*INSTRUCTIONS FOR THE TASK*
Repeat exactly the lines from the line containing "3. Asegurarse tener" through the last line of the records below, inclusive, and nothing else.

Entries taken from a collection
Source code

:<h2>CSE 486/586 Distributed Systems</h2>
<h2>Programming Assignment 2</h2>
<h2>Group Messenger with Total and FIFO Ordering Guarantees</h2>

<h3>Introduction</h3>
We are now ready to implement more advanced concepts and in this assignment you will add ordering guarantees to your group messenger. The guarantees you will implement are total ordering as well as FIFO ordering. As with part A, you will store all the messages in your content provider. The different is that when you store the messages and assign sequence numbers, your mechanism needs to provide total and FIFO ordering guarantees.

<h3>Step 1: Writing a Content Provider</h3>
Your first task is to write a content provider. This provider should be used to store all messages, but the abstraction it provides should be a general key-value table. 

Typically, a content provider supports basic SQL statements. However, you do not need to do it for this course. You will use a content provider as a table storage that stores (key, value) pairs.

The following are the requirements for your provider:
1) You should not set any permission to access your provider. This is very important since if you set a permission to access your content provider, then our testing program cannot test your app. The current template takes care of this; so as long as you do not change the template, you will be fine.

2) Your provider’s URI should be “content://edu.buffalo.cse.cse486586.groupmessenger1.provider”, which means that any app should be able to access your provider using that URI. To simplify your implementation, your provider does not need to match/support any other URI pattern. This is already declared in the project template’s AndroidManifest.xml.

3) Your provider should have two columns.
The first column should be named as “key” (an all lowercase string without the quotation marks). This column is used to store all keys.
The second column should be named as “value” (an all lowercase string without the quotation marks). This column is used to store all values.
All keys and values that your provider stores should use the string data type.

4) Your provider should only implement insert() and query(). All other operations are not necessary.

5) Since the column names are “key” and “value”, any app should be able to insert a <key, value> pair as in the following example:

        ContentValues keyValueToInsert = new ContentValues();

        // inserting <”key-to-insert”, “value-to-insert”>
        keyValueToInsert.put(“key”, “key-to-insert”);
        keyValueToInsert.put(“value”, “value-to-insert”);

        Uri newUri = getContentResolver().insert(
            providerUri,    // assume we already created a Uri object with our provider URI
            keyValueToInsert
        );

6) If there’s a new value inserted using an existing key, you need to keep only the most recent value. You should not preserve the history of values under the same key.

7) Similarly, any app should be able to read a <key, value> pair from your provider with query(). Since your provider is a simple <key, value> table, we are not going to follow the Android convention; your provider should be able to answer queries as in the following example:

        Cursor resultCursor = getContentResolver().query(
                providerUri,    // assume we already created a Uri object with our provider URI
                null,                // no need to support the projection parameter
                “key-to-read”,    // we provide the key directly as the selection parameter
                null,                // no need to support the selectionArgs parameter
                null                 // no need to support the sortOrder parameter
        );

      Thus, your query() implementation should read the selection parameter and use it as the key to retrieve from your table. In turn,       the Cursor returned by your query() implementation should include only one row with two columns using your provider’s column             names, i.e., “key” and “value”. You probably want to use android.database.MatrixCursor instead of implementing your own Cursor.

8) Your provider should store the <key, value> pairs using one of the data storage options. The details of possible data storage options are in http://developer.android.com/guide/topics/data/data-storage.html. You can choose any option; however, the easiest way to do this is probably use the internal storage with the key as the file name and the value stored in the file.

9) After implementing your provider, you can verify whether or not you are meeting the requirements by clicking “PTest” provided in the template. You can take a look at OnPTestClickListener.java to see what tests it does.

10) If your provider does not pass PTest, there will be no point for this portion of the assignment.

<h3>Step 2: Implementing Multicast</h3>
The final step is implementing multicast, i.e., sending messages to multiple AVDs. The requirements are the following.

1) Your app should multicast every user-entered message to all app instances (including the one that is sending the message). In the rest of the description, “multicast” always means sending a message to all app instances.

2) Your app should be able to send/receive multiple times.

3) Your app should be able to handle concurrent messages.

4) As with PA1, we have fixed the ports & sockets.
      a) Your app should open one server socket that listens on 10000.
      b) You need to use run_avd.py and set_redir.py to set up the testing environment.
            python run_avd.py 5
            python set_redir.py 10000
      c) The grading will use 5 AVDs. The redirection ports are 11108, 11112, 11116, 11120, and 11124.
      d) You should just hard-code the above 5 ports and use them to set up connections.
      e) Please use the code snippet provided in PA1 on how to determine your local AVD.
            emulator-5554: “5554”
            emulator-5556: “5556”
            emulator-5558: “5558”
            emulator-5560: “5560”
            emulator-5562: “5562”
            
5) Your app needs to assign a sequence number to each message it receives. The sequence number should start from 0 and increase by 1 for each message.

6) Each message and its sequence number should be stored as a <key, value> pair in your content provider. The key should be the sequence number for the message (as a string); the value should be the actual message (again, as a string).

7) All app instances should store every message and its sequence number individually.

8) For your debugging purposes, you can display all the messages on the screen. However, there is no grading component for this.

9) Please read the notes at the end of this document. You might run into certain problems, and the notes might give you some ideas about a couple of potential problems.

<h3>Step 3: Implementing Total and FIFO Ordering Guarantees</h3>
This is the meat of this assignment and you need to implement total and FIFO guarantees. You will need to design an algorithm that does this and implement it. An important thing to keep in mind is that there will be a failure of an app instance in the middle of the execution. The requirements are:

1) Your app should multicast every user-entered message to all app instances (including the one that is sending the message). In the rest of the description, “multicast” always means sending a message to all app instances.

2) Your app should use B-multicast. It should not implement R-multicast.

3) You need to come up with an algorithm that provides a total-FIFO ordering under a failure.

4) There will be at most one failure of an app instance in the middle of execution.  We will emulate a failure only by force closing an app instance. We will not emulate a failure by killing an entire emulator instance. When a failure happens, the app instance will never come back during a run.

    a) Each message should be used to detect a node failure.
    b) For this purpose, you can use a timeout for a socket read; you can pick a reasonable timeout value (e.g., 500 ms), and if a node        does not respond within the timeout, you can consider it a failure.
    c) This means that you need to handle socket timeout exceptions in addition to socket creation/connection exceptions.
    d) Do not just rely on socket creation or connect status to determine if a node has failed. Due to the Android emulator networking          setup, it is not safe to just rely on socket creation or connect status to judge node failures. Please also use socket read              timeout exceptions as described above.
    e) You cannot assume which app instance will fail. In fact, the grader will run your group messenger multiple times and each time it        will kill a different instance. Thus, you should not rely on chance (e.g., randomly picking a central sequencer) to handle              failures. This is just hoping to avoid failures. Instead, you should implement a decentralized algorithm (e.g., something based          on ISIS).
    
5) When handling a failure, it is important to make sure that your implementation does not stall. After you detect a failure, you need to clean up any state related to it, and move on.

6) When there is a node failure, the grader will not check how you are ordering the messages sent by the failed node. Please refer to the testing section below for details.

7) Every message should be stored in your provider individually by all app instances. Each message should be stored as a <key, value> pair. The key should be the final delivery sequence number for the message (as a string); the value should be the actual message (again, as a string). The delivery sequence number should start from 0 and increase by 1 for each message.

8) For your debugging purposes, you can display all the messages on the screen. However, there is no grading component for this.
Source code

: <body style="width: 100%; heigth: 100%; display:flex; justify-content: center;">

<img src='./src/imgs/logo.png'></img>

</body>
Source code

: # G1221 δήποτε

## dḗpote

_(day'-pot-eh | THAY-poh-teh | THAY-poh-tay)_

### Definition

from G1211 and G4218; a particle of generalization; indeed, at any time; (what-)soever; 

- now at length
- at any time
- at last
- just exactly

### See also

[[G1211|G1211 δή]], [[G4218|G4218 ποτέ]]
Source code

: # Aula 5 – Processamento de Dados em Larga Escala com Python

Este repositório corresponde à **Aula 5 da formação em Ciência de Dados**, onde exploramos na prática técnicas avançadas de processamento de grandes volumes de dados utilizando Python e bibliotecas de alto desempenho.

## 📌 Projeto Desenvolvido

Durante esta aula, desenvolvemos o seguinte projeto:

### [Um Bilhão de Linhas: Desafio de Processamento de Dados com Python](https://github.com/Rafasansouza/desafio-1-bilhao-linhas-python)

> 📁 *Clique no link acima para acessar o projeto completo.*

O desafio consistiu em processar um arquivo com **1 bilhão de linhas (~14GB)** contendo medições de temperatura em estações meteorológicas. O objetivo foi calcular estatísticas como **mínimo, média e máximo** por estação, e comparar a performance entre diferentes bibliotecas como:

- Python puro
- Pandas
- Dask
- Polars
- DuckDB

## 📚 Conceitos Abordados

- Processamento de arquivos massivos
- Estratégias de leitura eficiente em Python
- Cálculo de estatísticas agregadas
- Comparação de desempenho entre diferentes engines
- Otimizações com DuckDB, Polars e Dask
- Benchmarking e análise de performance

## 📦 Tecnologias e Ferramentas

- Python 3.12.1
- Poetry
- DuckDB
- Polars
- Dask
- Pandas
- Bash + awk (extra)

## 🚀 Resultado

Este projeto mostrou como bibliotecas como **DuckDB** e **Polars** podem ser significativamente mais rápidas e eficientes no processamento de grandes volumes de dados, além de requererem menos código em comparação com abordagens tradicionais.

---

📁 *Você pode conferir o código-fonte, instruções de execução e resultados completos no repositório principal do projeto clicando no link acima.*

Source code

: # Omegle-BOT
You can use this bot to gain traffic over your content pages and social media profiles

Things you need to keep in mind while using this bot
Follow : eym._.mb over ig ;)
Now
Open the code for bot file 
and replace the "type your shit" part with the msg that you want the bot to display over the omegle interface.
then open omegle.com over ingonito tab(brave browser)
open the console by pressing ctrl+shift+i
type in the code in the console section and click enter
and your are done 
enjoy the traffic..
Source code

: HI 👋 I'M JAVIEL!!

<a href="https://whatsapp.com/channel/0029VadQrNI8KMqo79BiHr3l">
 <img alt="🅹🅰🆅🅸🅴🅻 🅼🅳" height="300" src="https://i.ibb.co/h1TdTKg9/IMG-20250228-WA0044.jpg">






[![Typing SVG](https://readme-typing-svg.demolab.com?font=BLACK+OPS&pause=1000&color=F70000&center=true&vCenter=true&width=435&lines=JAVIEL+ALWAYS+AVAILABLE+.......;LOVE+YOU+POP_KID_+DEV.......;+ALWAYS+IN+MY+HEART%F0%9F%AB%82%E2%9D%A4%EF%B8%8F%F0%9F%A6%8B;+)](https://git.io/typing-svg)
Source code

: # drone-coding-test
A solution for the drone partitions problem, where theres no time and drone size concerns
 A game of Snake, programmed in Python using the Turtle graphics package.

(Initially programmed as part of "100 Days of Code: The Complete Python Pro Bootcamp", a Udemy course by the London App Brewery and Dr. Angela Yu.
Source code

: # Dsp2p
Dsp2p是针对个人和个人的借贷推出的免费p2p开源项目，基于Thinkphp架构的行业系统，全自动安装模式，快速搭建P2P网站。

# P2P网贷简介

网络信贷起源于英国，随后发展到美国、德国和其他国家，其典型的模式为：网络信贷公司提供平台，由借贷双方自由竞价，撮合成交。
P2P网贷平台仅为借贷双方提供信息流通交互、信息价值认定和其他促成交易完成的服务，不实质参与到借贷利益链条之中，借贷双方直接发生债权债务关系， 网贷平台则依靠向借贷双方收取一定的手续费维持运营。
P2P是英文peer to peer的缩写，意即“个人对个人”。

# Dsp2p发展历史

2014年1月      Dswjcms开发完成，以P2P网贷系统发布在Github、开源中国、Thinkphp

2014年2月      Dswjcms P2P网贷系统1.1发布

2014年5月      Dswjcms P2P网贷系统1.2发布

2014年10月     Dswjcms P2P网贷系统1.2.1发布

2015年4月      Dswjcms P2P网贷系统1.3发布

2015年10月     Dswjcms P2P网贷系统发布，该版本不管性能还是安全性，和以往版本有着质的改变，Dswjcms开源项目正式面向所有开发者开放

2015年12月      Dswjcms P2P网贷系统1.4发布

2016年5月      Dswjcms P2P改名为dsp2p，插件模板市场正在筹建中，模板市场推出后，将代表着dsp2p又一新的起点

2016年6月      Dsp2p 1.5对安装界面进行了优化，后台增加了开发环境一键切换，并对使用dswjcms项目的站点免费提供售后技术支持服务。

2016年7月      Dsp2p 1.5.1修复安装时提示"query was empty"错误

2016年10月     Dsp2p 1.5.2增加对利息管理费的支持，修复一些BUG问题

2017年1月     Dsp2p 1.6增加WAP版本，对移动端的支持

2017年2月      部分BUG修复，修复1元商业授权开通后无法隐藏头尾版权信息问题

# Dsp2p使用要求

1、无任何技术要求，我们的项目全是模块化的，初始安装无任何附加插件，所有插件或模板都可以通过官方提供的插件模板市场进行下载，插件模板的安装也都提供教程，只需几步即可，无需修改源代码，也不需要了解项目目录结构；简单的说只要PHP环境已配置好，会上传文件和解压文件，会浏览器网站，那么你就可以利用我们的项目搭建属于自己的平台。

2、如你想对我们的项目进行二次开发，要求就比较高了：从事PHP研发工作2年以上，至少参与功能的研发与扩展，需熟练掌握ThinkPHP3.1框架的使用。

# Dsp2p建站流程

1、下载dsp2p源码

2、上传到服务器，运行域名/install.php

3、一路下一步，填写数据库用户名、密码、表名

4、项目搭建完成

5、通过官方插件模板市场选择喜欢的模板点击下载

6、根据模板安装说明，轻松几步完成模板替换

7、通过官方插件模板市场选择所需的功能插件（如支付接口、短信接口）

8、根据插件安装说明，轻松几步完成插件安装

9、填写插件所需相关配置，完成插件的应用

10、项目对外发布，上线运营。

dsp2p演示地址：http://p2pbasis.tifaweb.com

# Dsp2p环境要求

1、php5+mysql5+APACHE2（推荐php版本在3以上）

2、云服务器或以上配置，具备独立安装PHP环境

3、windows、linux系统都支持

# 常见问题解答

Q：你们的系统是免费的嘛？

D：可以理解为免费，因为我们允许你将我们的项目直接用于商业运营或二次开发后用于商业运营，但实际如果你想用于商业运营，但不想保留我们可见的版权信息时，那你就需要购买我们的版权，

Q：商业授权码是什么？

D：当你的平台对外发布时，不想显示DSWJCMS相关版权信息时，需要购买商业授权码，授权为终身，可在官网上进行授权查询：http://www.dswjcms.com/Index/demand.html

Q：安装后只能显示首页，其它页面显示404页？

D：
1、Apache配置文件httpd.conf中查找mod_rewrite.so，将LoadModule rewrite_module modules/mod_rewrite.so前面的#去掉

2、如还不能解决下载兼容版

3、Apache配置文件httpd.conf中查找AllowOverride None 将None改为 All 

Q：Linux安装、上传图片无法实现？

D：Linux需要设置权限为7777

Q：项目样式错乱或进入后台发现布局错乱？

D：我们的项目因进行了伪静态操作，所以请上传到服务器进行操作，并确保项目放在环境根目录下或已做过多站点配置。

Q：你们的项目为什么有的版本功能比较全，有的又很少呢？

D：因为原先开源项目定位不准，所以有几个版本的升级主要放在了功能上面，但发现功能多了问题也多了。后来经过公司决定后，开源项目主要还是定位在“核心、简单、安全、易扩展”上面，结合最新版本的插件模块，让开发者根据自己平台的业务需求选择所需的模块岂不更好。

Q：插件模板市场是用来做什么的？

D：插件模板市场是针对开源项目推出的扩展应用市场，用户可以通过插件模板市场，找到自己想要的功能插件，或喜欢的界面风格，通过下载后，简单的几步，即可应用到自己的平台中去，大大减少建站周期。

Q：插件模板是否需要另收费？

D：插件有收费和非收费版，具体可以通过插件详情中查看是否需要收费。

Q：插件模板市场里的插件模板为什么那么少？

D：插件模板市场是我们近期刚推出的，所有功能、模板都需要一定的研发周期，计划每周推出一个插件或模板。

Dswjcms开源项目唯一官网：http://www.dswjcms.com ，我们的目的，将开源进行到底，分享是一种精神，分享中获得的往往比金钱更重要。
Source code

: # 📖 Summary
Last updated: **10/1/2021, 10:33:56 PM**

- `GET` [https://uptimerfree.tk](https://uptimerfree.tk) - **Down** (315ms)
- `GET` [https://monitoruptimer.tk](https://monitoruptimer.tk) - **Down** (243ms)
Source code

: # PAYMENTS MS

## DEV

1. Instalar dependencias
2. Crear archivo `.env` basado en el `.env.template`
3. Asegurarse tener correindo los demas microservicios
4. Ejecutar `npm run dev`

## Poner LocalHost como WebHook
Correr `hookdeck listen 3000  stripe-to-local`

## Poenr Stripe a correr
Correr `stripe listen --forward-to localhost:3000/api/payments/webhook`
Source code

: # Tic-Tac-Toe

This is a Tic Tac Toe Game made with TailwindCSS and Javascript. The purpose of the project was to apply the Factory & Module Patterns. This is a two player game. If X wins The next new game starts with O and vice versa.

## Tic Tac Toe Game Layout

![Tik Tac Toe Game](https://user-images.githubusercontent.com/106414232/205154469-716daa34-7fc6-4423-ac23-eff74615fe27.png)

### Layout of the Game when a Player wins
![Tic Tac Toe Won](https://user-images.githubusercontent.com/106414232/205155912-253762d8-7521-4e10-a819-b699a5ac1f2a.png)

*RESPONSE AREA*
3. Asegurarse tener correindo los demas microservicios
4. Ejecutar `npm run dev`

## Poner LocalHost como WebHook
Correr `hookdeck listen 3000  stripe-to-local`

## Poenr Stripe a correr
Correr `stripe listen --forward-to localhost:3000/api/payments/webhook`
Source code

: # Tic-Tac-Toe

This is a Tic Tac Toe Game made with TailwindCSS and Javascript. The purpose of the project was to apply the Factory & Module Patterns. This is a two player game. If X wins The next new game starts with O and vice versa.

## Tic Tac Toe Game Layout

![Tik Tac Toe Game](https://user-images.githubusercontent.com/106414232/205154469-716daa34-7fc6-4423-ac23-eff74615fe27.png)

### Layout of the Game when a Player wins
![Tic Tac Toe Won](https://user-images.githubusercontent.com/106414232/205155912-253762d8-7521-4e10-a819-b699a5ac1f2a.png)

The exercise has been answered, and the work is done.